▸ Assignment
Repeat exactly, and only, the lines from the one holding "<li>tailwind 사용해보기?!<ul>" through the last line of the records below.

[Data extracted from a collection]

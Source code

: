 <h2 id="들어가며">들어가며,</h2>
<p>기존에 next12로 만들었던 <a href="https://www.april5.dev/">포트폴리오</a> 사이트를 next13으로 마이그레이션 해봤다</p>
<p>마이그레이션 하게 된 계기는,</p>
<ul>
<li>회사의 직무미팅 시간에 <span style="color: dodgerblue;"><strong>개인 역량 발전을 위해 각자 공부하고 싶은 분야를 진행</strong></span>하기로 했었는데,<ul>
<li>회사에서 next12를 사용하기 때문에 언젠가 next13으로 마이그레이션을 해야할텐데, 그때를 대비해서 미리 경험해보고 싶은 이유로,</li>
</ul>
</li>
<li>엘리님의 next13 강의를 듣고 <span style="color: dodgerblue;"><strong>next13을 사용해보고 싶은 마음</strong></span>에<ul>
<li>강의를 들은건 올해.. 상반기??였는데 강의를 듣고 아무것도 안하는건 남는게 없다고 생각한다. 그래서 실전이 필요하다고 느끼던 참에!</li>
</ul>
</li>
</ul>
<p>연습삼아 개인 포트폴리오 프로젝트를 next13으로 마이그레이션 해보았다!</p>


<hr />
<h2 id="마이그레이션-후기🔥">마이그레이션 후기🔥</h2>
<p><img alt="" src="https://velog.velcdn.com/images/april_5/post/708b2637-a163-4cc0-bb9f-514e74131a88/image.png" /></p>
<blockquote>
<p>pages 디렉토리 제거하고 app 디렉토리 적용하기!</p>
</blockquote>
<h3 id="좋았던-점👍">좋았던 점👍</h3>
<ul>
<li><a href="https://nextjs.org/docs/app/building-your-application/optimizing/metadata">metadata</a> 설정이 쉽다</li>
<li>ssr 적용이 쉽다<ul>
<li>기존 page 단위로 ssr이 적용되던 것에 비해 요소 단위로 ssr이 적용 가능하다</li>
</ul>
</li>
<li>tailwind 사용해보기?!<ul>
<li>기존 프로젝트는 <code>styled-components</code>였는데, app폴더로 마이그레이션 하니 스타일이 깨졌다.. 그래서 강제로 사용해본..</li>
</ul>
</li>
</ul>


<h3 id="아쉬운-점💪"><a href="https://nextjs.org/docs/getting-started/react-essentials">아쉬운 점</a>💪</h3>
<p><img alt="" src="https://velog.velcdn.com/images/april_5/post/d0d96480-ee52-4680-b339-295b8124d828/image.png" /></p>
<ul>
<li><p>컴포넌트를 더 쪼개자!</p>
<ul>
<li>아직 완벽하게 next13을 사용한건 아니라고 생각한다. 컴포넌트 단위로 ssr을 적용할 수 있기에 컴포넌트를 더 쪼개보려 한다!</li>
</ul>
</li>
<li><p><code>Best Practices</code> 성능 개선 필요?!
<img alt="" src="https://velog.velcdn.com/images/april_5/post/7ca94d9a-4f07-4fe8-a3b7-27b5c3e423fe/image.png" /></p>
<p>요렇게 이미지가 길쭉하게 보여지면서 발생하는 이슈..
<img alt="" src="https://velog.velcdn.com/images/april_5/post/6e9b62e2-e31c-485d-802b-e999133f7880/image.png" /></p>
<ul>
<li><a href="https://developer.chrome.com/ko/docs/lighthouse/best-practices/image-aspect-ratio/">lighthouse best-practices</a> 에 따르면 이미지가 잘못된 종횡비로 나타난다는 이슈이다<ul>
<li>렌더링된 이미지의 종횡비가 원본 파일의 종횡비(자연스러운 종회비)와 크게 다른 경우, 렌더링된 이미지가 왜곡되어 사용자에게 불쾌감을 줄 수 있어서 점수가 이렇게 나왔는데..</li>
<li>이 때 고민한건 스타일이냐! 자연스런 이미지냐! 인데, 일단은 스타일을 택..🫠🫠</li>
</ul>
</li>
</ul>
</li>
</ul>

▸ Result below
<li>tailwind 사용해보기?!<ul>
<li>기존 프로젝트는 <code>styled-components</code>였는데, app폴더로 마이그레이션 하니 스타일이 깨졌다.. 그래서 강제로 사용해본..</li>
</ul>
</li>
</ul>


<h3 id="아쉬운-점💪"><a href="https://nextjs.org/docs/getting-started/react-essentials">아쉬운 점</a>💪</h3>
<p><img alt="" src="https://velog.velcdn.com/images/april_5/post/d0d96480-ee52-4680-b339-295b8124d828/image.png" /></p>
<ul>
<li><p>컴포넌트를 더 쪼개자!</p>
<ul>
<li>아직 완벽하게 next13을 사용한건 아니라고 생각한다. 컴포넌트 단위로 ssr을 적용할 수 있기에 컴포넌트를 더 쪼개보려 한다!</li>
</ul>
</li>
<li><p><code>Best Practices</code> 성능 개선 필요?!
<img alt="" src="https://velog.velcdn.com/images/april_5/post/7ca94d9a-4f07-4fe8-a3b7-27b5c3e423fe/image.png" /></p>
<p>요렇게 이미지가 길쭉하게 보여지면서 발생하는 이슈..
<img alt="" src="https://velog.velcdn.com/images/april_5/post/6e9b62e2-e31c-485d-802b-e999133f7880/image.png" /></p>
<ul>
<li><a href="https://developer.chrome.com/ko/docs/lighthouse/best-practices/image-aspect-ratio/">lighthouse best-practices</a> 에 따르면 이미지가 잘못된 종횡비로 나타난다는 이슈이다<ul>
<li>렌더링된 이미지의 종횡비가 원본 파일의 종횡비(자연스러운 종회비)와 크게 다른 경우, 렌더링된 이미지가 왜곡되어 사용자에게 불쾌감을 줄 수 있어서 점수가 이렇게 나왔는데..</li>
<li>이 때 고민한건 스타일이냐! 자연스런 이미지냐! 인데, 일단은 스타일을 택..🫠🫠</li>
</ul>
</li>
</ul>
</li>
</ul>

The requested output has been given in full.